The Apostle Paul, too, tells us to intentionally and repeatedly take the Lord’s Supper so that we remember what Jesus did for us.

The Master, Jesus, on the night of his betrayal, took bread. Having given thanks, he broke it and said, “This is my body, broken for you. Do this to remember me.” After supper, he did the same thing with the cup: “This cup is my blood, my new covenant with you. Each time you drink this cup, remember me.What you must solemnly realize is that every time you eat this bread and every time you drink this cup, you reenact in your words and actions the death of the Master. You will be drawn back to this meal again and again until the Master returns” (1 Corinthians 11:24-26 MSG).

Sometimes traditions handed down to us generation to generation are empty of spiritual meaning – but full of fun! – and sometimes they are critical to the continuity of our lives and the handing down of our faith to our children and grandchildren. Today I invite you to celebrate the fun and Christ-centered traditions of this season AND to remember God’s call to hand our faith down to our (spiritual and physical) children and grandchildren.

God,

Thank you for fun, for meaningful traditions, for beauty, and for this season where we remember you left your glory in heaven to become Emmanuel and live life with us. Thank you for the opportunity each time we take communion to remember your gift to us on the cross and at the empty tomb, and to celebrate our spiritual freedom because you have redeemed us from sin and death. As we walk through these weeks, help us to remember your Story and to share it with our spiritual children and grandchildren so they will continue to pass it down generation to generation until your return. We pray in Christ’s name, Amen.

“This is the commandment, the rules and regulations, that God, your God, commanded me to teach you to live out in the land you’re about to cross into to possess. This is so that you’ll live in deep reverence before God lifelong, observing all his rules and regulations that I’m commanding you, you and your children and your grandchildren, living good long lives. Listen obediently, Israel. Do what you’re told so that you’ll have a good life, a life of abundance and bounty, just as God promised, in a land abounding in milk and honey.

 Attention, Israel! God, our God! God the one and only! Love God, your God, with your whole heart: love him with all that’s in you, love him with all you’ve got!

Write these commandments that I’ve given you today on your hearts. Get them inside of you and then get them inside your children. Talk about them wherever you are, sitting at home or walking in the street; talk about them from the time you get up in the morning to when you fall into bed at night.
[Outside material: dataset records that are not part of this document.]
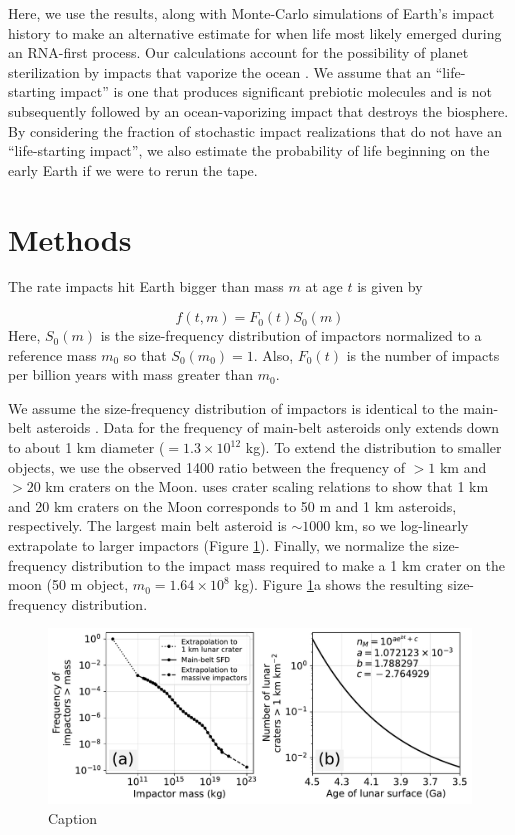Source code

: \documentclass[preprint]{aastex63}
\begin{document}
Here, we use the \citet{Wogan_2023} results, along with Monte-Carlo simulations of Earth's impact history to make an alternative estimate for when life most likely emerged during an RNA-first process. Our calculations account for the possibility of planet sterilization by impacts that vaporize the ocean \citep{Sleep_1989}. We assume that an ``life-starting impact'' is one that produces significant prebiotic molecules and is not subsequently followed by an ocean-vaporizing impact that destroys the biosphere. By considering the fraction of stochastic impact realizations that do not have an ``life-starting impact'', we also estimate the probability of life beginning on the early Earth if we were to rerun the tape.

\section{Methods} \label{sec:methods}
The rate impacts hit Earth bigger than mass $m$ at age $t$ is given by

\begin{equation}
  f(t,m) = F_0(t) S_0(m)
\end{equation}
Here, $S_0(m)$ is the size-frequency distribution of impactors normalized to a reference mass $m_0$ so that $S_0(m_0) = 1$. Also, $F_0(t)$ is the number of impacts per billion years with mass greater than $m_0$.

We assume the size-frequency distribution of impactors is identical to the main-belt asteroids \citep[Extended Data Figure 1,][]{Marchi_2014}. Data for the frequency of main-belt asteroids only extends down to about 1 km diameter ($= 1.3 \times 10^{12} $ kg). To extend the distribution to smaller objects, we use the observed 1400 ratio between the frequency of $> 1$ km and $> 20$ km craters on the Moon. \citet{Morbidelli_2018} uses crater scaling relations to show that 1 km and 20 km craters on the Moon corresponds to 50 m and 1 km asteroids, respectively. The largest main belt asteroid is $\sim 1000$ km, so we log-linearly extrapolate to larger impactors (Figure \ref{fig:sfd_and_flux}). Finally, we normalize the size-frequency distribution to the impact mass required to make a 1 km crater on the moon (50 m object, $m_0 = 1.64 \times 10^{8}$ kg). Figure \ref{fig:sfd_and_flux}a shows the resulting size-frequency distribution.

\begin{figure}
  \centering
  \includegraphics[width=1.0\textwidth]{figures/SFD_and_flux.pdf}
  \caption{Caption}
  \label{fig:sfd_and_flux}
\end{figure}
\end{document}
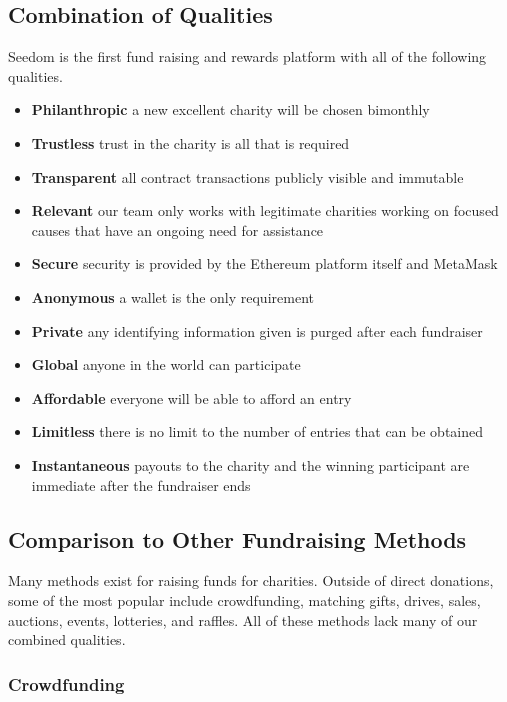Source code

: \documentclass[11pt]{article}
\begin{document}
\subsection{Combination of Qualities}

Seedom is the first fund raising and rewards platform with all of the following qualities.

\begin{itemize}
\item{\textbf{Philanthropic} a new excellent charity will be chosen bimonthly}
\item{\textbf{Trustless} trust in the charity is all that is required}
\item{\textbf{Transparent} all contract transactions publicly visible and immutable}
\item{\textbf{Relevant} our team only works with legitimate charities working on focused causes that have an ongoing need for assistance}
\item{\textbf{Secure} security is provided by the Ethereum platform itself and MetaMask}
\item{\textbf{Anonymous} a wallet is the only requirement}
\item{\textbf{Private} any identifying information given is purged after each fundraiser}
\item{\textbf{Global} anyone in the world can participate}
\item{\textbf{Affordable} everyone will be able to afford an entry}
\item{\textbf{Limitless} there is no limit to the number of entries that can be obtained}
\item{\textbf{Instantaneous} payouts to the charity and the winning participant are immediate after the fundraiser ends}
\end{itemize}

\subsection{Comparison to Other Fundraising Methods}

Many methods exist for raising funds for charities. Outside of direct donations, some of the most popular include crowdfunding, matching gifts, drives, sales, auctions, events, lotteries, and raffles. All of these methods lack many of our combined qualities.

\subsubsection{Crowdfunding}
\end{document}
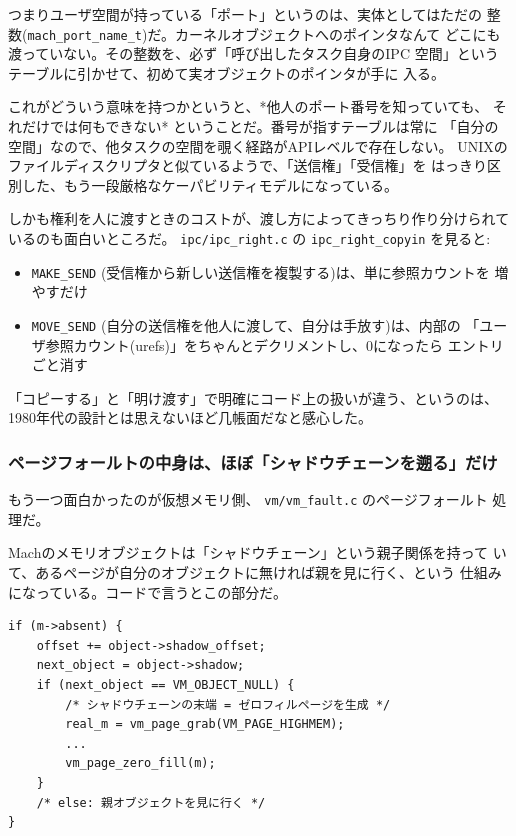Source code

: \documentclass[11pt]{article}
\begin{document}
つまりユーザ空間が持っている「ポート」というのは、実体としてはただの
整数(\texttt{mach\_port\_name\_t})だ。カーネルオブジェクトへのポインタなんて
どこにも渡っていない。その整数を、必ず「呼び出したタスク自身のIPC
空間」というテーブルに引かせて、初めて実オブジェクトのポインタが手に
入る。

これがどういう意味を持つかというと、*他人のポート番号を知っていても、
それだけでは何もできない* ということだ。番号が指すテーブルは常に
「自分の空間」なので、他タスクの空間を覗く経路がAPIレベルで存在しない。
UNIXのファイルディスクリプタと似ているようで、「送信権」「受信権」を
はっきり区別した、もう一段厳格なケーパビリティモデルになっている。

しかも権利を人に渡すときのコストが、渡し方によってきっちり作り分けられて
いるのも面白いところだ。 \texttt{ipc/ipc\_right.c} の \texttt{ipc\_right\_copyin} を見ると:

\begin{itemize}
\item \texttt{MAKE\_SEND} (受信権から新しい送信権を複製する)は、単に参照カウントを
増やすだけ
\item \texttt{MOVE\_SEND} (自分の送信権を他人に渡して、自分は手放す)は、内部の
「ユーザ参照カウント(urefs)」をちゃんとデクリメントし、0になったら
エントリごと消す
\end{itemize}

「コピーする」と「明け渡す」で明確にコード上の扱いが違う、というのは、
1980年代の設計とは思えないほど几帳面だなと感心した。
\subsubsection{ページフォールトの中身は、ほぼ「シャドウチェーンを遡る」だけ}
\label{sec:org3fec270}

もう一つ面白かったのが仮想メモリ側、 \texttt{vm/vm\_fault.c} のページフォールト
処理だ。

Machのメモリオブジェクトは「シャドウチェーン」という親子関係を持って
いて、あるページが自分のオブジェクトに無ければ親を見に行く、という
仕組みになっている。コードで言うとこの部分だ。

\begin{verbatim}
if (m->absent) {
    offset += object->shadow_offset;
    next_object = object->shadow;
    if (next_object == VM_OBJECT_NULL) {
        /* シャドウチェーンの末端 = ゼロフィルページを生成 */
        real_m = vm_page_grab(VM_PAGE_HIGHMEM);
        ...
        vm_page_zero_fill(m);
    }
    /* else: 親オブジェクトを見に行く */
}
\end{verbatim}
\end{document}
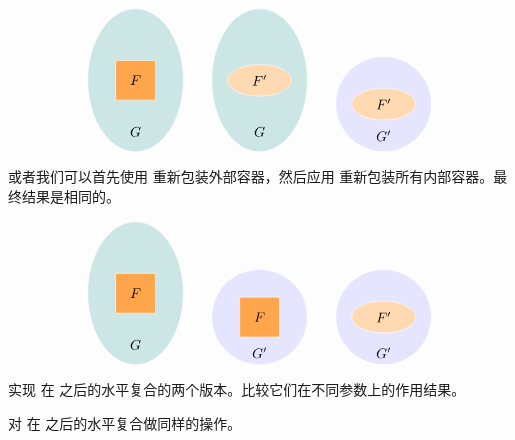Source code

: \documentclass[DaoFP]{subfiles}
\begin{document}
\[
\begin{tikzpicture}
\filldraw[fill=blue!50!green!20, draw=white] (0, 0) ellipse (1.2 and 1.8);
\filldraw[fill=orange!70, draw=white] (-0.5, -0.5) rectangle (0.5, 0.5);
\node at (0, 0) {$F$};
\node at (0, -1.3) {$G$};
\end{tikzpicture}
\hspace{20pt}
\begin{tikzpicture}
\filldraw[fill=blue!50!green!20, draw=white] (0, 0) ellipse (1.2 and 1.8);
\filldraw[fill=orange!30, draw=white] (0, 0) ellipse (0.8 and 0.4);
\node at (0, 0) {$F'$};
\node at (0, -1.3) {$G$};
\end{tikzpicture}
\hspace{20pt}
\begin{tikzpicture}
\filldraw[fill=blue!10, draw=white] (0, 0) circle (1.2);
\filldraw[fill=orange!30, draw=white] (0, 0) ellipse (0.8 and 0.4);
\node at (0, 0) {$F'$};
\node at (0, -0.8) {$G'$};
\end{tikzpicture}
\]

或者我们可以首先使用  重新包装外部容器，然后应用  重新包装所有内部容器。最终结果是相同的。

\[
\begin{tikzpicture}
\filldraw[fill=blue!50!green!20, draw=white] (0, 0) ellipse (1.2 and 1.8);
\filldraw[fill=orange!70, draw=white] (-0.5, -0.5) rectangle (0.5, 0.5);
\node at (0, 0) {$F$};
\node at (0, -1.3) {$G$};
\end{tikzpicture}
\hspace{20pt}
\begin{tikzpicture}
\filldraw[fill=blue!10, draw=white] (0, 0) circle (1.2);
\filldraw[fill=orange!70, draw=white] (-0.5, -0.5) rectangle (0.5, 0.5);
\node at (0, 0) {$F$};
\node at (0, -0.9) {$G'$};
\end{tikzpicture}
\hspace{20pt}
\begin{tikzpicture}
\filldraw[fill=blue!10, draw=white] (0, 0) circle (1.2);
\filldraw[fill=orange!30, draw=white] (0, 0) ellipse (0.8 and 0.4);
\node at (0, 0) {$F'$};
\node at (0, -0.9) {$G'$};
\end{tikzpicture}
\]

\begin{exercise}
实现  在  之后的水平复合的两个版本。比较它们在不同参数上的作用结果。
\end{exercise}

\begin{exercise}
对  在  之后的水平复合做同样的操作。
\end{exercise}
\end{document}
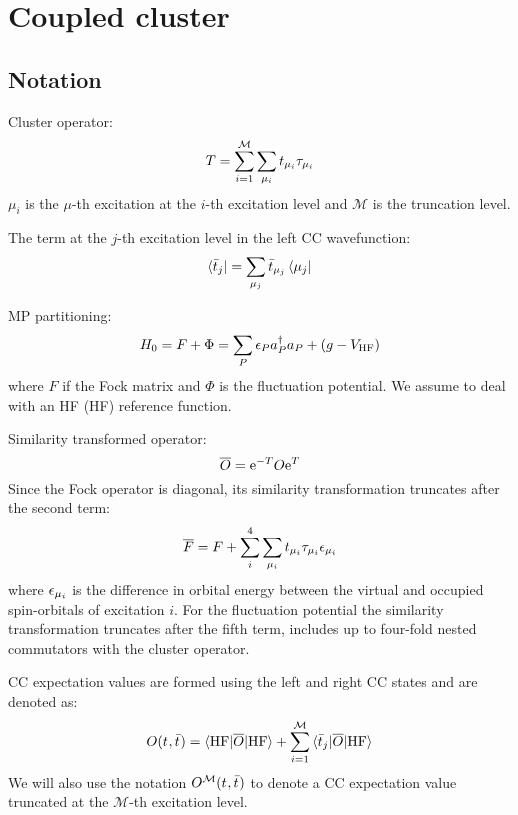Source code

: \chapter{Coupled cluster}\label{ch:PCMCC}

\section{Notation}
Cluster operator:
\begin{equation}
  T = \sum_{i=1}^\mathcal{M}\sum_{\mu_i}t_{\mu_i}\tau_{\mu_i}
\end{equation}
$\mu_i$ is the $\mu$-th excitation at the $i$-th
excitation level and $\mathcal{M}$ is the truncation level.

The term at the $j$-th excitation level in the left CC wavefunction:
\begin{equation}
  \bra{\bar{t}_{j}} = \sum_{\mu_j}\bar{t}_{\mu_j}\bra{\mu_j}
\end{equation}

\acl{MP} partitioning:
\begin{equation}
 H_0 = F + \Phi = \sum_P\epsilon_Pa_{P}^{\dagger}a_{P} + (g- V_\mathrm{HF})
\end{equation}
where $F$ if the Fock matrix and $\Phi$ is the fluctuation potential.
We assume to deal with an \acl{HF} (\acs{HF}) reference function.

Similarity transformed operator:
\begin{equation}
  \overline{O} =\mathrm{e}^{-T}O\mathrm{e}^{T}
\end{equation}
Since the Fock operator is diagonal, its similarity transformation
truncates after the second term:
\begin{equation}
  \overline{F} = F + \sum_{i}^4\sum_{\mu_i}t_{\mu_i}\tau_{\mu_i}\epsilon_{\mu_i}
\end{equation}
where $\epsilon_{\mu_i}$ is the difference in orbital energy between the
virtual and occupied spin-orbitals of excitation $i$.
For the fluctuation potential the similarity transformation truncates
after the fifth term, \ie{} includes up to four-fold nested commutators
with the cluster operator.

\acs{CC} expectation values are formed using the left and
right \acs{CC} states and are denoted as:
\begin{equation}
  O(t_{}, \bar{t}_{}) = \braket{\mathrm{HF} | \overline{O} | \mathrm{HF} }
  + \sum_{i=1}^{\mathcal{M}}\braket{\bar{t}_{j} | \overline{O} | \mathrm{HF} }
\end{equation}
We will also use the notation $O^\mathcal{M}(t_{}, \bar{t}_{})$ to
denote a \acs{CC} expectation value truncated at the $\mathcal{M}$-th
excitation level.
Tie them on your hands and foreheads as a reminder; inscribe them on the doorposts of your homes and on your city gates.

When God, your God, ushers you into the land he promised through your ancestors Abraham, Isaac, and Jacob to give you, you’re going to walk into large, bustling cities you didn’t build, well-furnished houses you didn’t buy, come upon wells you didn’t dig, vineyards and olive orchards you didn’t plant. When you take it all in and settle down, pleased and content, make sure you don’t forget how you got there—God brought you out of slavery in Egypt.

Deeply respect God, your God. Serve and worship him exclusively. Back up your promises with his name only. Don’t fool around with other gods, the gods of your neighbors, because God, your God, who is alive among you is a jealous God. Don’t provoke him, igniting his hot anger that would burn you right off the face of the Earth. Don’t push God, your God, to the wall as you did that day at Massah, the Testing-Place. Carefully keep the commands of God, your God, all the requirements and regulations he gave you. Do what is right; do what is good in God’s sight so you’ll live a good life and be able to march in and take this pleasant land that God so solemnly promised through your ancestors, throwing out your enemies left and right—exactly as God said” (Deuteronomy 6:1-19 MSG).